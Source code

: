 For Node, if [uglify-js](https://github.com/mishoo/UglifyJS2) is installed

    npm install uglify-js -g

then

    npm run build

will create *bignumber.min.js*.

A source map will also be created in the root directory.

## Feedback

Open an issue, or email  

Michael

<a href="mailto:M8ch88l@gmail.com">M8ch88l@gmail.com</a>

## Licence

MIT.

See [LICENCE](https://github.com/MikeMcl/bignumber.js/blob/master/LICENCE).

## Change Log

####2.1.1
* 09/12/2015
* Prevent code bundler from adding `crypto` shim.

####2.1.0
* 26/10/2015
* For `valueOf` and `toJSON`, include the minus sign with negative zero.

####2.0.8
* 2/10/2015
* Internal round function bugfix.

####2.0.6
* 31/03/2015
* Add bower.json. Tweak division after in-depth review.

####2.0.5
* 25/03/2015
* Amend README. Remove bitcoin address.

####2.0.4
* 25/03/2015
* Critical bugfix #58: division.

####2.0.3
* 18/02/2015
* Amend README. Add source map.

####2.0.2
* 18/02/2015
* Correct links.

▬▬▬▬▬▬

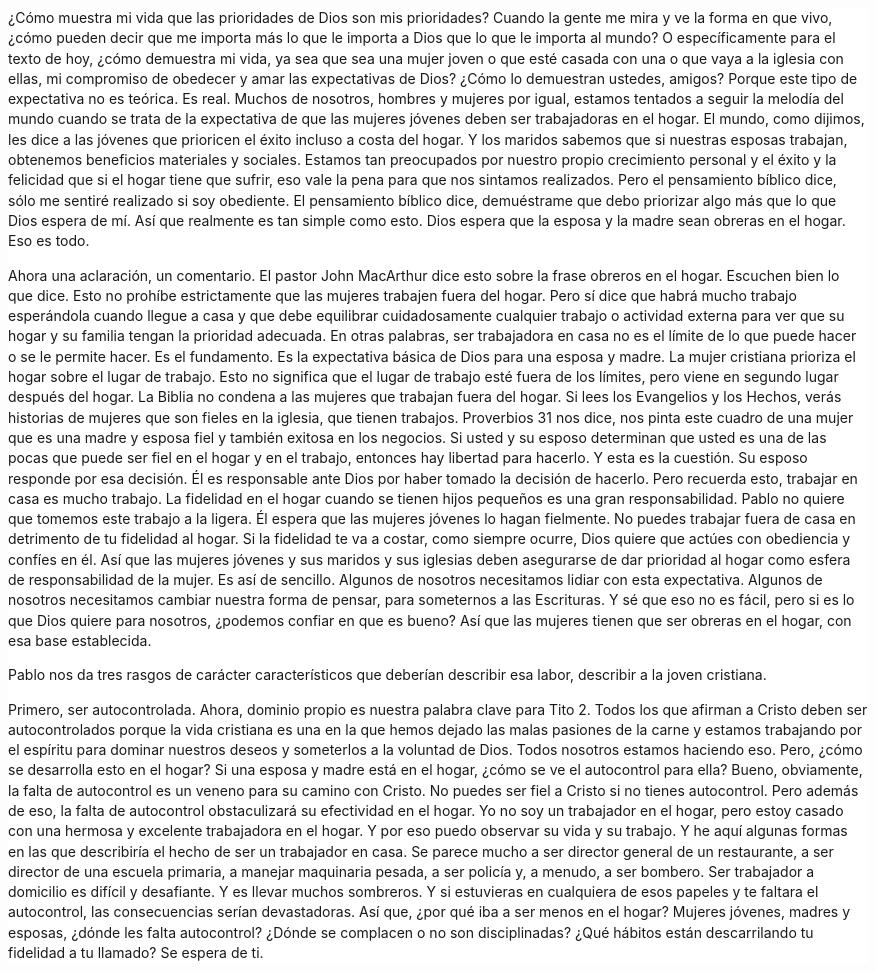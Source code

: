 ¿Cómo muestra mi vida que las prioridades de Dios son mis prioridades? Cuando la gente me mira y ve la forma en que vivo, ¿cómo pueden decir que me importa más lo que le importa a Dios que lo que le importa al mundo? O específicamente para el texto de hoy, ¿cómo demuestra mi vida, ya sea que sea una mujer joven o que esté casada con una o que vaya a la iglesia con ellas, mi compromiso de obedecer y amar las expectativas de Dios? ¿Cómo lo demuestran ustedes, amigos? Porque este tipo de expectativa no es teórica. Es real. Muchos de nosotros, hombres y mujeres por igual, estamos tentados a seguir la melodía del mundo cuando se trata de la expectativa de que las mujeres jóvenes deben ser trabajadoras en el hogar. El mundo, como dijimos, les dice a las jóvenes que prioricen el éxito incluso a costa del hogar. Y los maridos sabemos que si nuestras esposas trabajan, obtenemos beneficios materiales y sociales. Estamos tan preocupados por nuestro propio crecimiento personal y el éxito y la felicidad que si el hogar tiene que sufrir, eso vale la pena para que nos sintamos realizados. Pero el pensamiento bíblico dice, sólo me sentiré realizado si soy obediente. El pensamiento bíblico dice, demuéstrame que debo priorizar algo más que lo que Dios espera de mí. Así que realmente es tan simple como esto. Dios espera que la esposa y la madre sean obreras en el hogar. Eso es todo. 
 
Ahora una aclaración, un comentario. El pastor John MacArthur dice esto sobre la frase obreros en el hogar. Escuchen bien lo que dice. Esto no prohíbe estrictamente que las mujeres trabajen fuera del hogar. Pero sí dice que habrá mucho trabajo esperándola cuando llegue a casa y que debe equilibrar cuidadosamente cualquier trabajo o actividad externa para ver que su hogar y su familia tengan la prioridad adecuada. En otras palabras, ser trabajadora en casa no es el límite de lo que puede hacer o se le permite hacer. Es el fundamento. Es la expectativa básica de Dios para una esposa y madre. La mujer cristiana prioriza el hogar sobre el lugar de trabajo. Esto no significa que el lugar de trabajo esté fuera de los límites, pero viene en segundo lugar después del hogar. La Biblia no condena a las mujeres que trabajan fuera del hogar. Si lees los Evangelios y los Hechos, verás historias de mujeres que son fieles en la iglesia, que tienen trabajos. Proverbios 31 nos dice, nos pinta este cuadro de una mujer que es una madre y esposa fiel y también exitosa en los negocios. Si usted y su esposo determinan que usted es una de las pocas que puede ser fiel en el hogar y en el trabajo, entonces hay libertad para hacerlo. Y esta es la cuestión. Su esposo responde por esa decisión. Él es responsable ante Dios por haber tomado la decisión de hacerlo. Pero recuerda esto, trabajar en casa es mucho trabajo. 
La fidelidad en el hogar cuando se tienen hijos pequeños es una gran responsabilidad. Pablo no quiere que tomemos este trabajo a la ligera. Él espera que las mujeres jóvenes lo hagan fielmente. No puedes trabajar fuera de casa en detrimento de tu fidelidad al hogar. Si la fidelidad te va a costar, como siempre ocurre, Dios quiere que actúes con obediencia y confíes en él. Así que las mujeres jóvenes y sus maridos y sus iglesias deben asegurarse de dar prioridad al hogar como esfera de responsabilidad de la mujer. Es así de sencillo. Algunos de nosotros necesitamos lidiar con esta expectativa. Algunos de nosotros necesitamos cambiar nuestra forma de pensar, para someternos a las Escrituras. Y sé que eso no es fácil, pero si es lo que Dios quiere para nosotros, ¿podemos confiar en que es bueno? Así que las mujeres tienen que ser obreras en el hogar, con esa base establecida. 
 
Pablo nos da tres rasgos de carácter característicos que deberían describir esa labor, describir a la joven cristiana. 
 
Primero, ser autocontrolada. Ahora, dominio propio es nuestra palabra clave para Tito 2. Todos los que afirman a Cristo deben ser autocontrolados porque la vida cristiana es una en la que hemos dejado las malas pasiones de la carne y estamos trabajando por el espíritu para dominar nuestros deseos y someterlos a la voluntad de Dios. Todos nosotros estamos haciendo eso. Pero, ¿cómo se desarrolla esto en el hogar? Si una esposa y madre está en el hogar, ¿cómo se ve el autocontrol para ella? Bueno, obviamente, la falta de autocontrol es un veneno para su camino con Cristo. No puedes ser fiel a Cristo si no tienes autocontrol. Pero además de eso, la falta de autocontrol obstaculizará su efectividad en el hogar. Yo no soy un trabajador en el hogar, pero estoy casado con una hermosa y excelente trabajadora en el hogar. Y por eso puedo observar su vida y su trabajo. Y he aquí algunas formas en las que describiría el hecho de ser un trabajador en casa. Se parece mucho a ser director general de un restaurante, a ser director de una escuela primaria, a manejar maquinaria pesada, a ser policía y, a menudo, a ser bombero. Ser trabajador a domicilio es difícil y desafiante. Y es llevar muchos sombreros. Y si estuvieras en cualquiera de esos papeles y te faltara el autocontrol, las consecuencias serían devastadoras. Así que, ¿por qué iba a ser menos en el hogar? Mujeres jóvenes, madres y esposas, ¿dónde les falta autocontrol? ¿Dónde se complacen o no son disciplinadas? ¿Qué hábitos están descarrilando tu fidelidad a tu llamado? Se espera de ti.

▬▬▬▬▬▬

▶ [How to complete this task]
In the records above, locate every line with the string "https" and copy it.

▶ [Your solution]
: For Node, if [uglify-js](https://github.com/mishoo/UglifyJS2) is installed
See [LICENCE](https://github.com/MikeMcl/bignumber.js/blob/master/LICENCE).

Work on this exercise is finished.